### WORK ITEM
A copy is needed of each line in the records that has the word "about".

---------- DATA LISTING

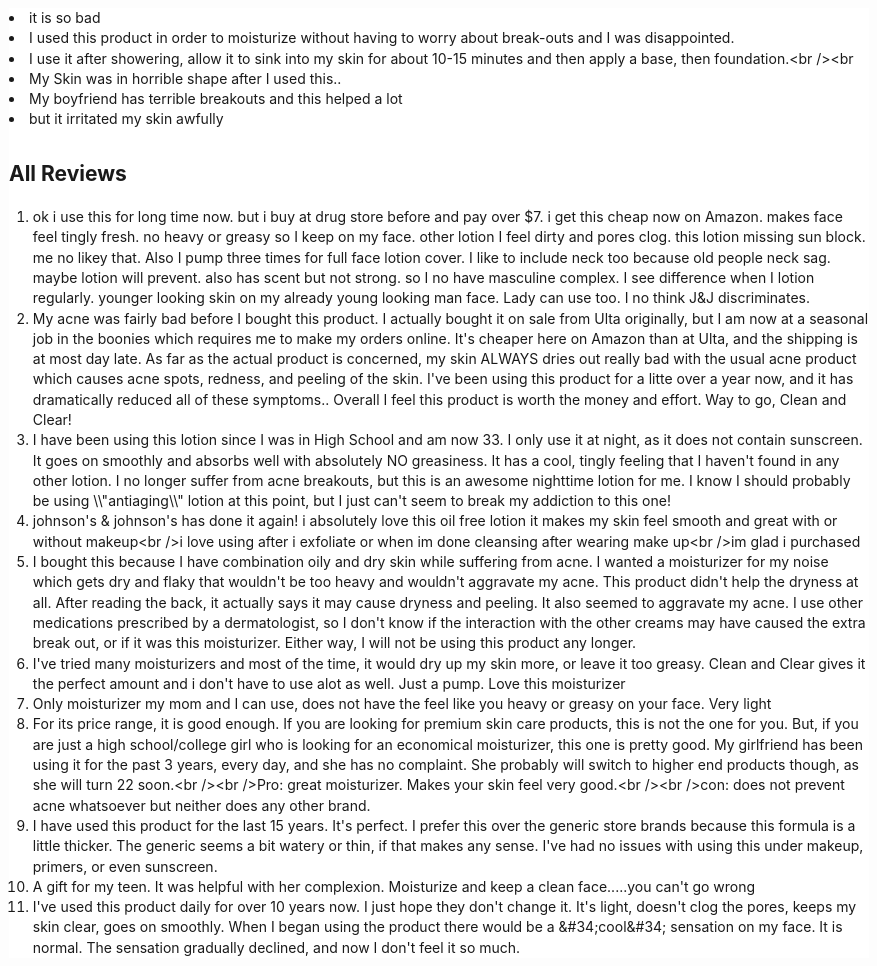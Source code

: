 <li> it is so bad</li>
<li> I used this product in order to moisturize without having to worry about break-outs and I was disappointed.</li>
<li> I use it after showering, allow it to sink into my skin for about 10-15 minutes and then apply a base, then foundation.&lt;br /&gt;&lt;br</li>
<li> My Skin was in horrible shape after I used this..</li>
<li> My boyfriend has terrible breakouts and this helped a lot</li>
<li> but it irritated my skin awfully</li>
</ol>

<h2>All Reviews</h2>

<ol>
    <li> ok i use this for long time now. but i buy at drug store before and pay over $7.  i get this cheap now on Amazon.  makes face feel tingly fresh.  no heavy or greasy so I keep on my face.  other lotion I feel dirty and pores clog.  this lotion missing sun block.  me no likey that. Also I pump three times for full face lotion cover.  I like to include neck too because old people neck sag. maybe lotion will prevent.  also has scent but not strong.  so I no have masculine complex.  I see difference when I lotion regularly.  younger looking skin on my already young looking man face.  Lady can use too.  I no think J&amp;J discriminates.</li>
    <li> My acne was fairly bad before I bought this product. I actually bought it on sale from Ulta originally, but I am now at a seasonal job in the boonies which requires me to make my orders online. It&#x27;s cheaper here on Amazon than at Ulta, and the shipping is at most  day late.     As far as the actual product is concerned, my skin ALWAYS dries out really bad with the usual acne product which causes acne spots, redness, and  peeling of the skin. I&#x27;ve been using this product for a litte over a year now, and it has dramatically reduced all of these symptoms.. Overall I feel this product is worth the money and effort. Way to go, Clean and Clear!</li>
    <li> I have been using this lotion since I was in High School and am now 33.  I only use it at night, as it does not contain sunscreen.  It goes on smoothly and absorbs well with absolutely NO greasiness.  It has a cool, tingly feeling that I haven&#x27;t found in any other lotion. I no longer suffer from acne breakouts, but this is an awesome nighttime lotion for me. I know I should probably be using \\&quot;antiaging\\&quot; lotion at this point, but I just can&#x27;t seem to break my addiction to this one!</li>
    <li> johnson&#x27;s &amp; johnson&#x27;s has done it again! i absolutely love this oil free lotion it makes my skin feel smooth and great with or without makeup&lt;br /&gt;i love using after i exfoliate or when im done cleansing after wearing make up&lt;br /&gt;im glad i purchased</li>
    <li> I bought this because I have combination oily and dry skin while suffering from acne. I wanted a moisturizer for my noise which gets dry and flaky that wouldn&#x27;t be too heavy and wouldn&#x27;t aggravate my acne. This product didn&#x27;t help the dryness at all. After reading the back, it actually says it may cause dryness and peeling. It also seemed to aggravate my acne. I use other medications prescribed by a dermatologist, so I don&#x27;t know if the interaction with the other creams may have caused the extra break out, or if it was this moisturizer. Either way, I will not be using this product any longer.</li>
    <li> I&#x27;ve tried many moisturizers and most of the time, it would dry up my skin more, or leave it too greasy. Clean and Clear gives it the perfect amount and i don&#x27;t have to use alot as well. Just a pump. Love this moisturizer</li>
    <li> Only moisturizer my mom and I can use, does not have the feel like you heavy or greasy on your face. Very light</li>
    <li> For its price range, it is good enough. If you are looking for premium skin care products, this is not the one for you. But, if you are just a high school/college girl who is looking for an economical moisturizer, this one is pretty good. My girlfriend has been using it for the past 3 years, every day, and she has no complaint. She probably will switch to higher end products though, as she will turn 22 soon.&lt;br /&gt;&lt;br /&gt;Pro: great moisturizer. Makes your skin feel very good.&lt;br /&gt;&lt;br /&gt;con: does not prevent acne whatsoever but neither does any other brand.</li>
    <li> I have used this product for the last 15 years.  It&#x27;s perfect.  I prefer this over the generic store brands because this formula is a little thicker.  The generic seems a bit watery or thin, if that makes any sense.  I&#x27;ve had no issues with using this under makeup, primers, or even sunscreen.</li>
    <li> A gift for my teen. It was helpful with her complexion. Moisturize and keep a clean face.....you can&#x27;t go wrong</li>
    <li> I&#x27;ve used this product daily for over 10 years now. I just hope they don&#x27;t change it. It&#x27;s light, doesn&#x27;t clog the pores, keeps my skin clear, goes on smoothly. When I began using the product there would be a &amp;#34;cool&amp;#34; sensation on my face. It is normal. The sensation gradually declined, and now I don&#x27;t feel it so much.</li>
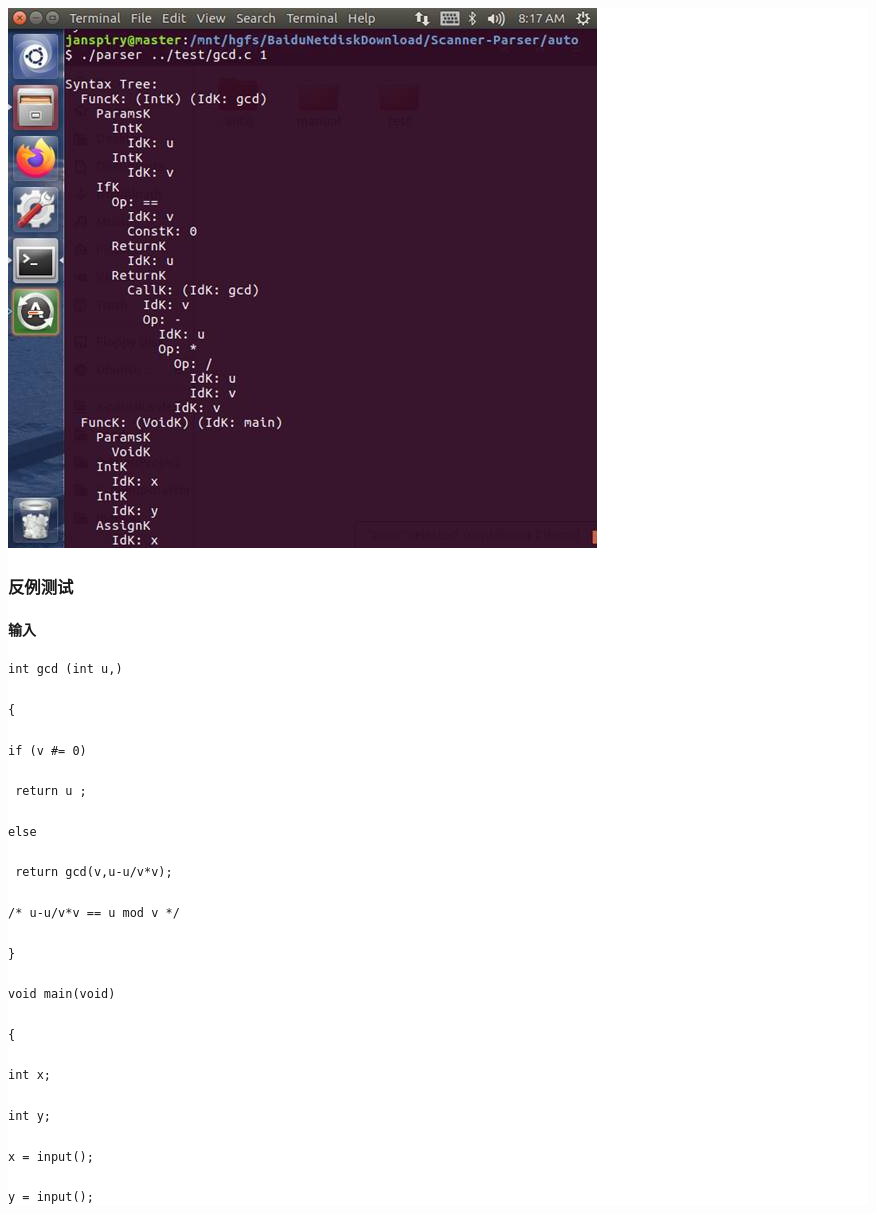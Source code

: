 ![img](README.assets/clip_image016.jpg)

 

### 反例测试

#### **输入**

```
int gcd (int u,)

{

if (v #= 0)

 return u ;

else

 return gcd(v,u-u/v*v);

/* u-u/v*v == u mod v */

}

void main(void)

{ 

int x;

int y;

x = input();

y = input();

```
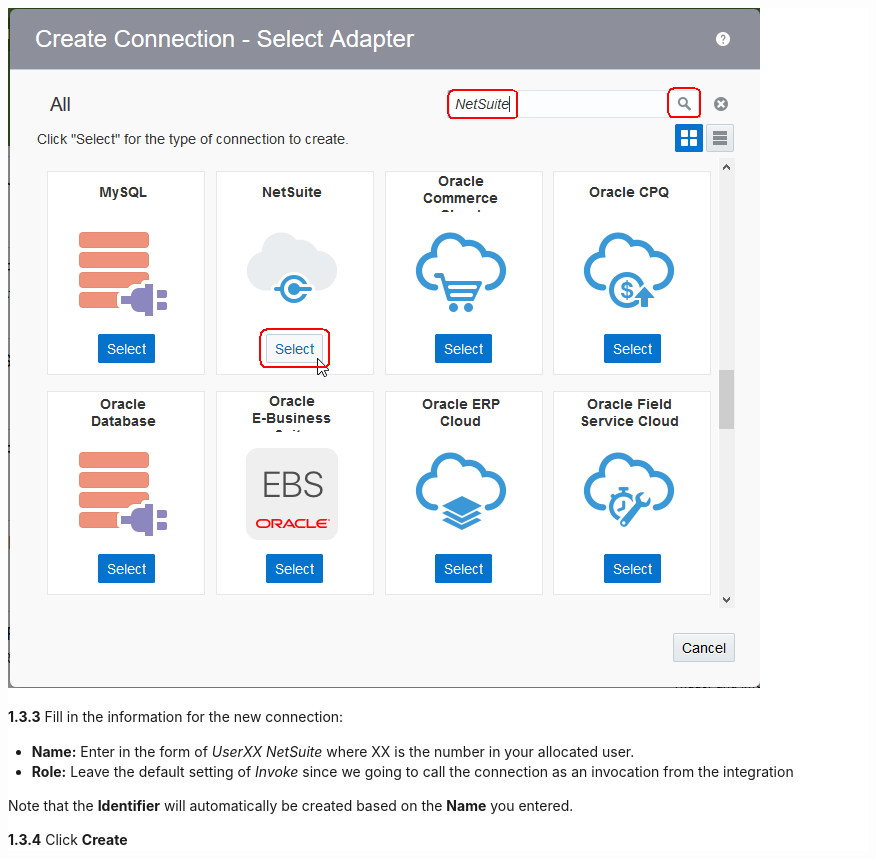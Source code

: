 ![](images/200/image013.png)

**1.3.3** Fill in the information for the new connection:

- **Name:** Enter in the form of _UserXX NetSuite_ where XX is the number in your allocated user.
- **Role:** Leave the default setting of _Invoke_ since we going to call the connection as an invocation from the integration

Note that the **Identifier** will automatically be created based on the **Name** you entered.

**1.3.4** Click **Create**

--------------------

### TASK OUTPUT
<li> I used this product in order to moisturize without having to worry about break-outs and I was disappointed.</li>
<li> I use it after showering, allow it to sink into my skin for about 10-15 minutes and then apply a base, then foundation.&lt;br /&gt;&lt;br</li>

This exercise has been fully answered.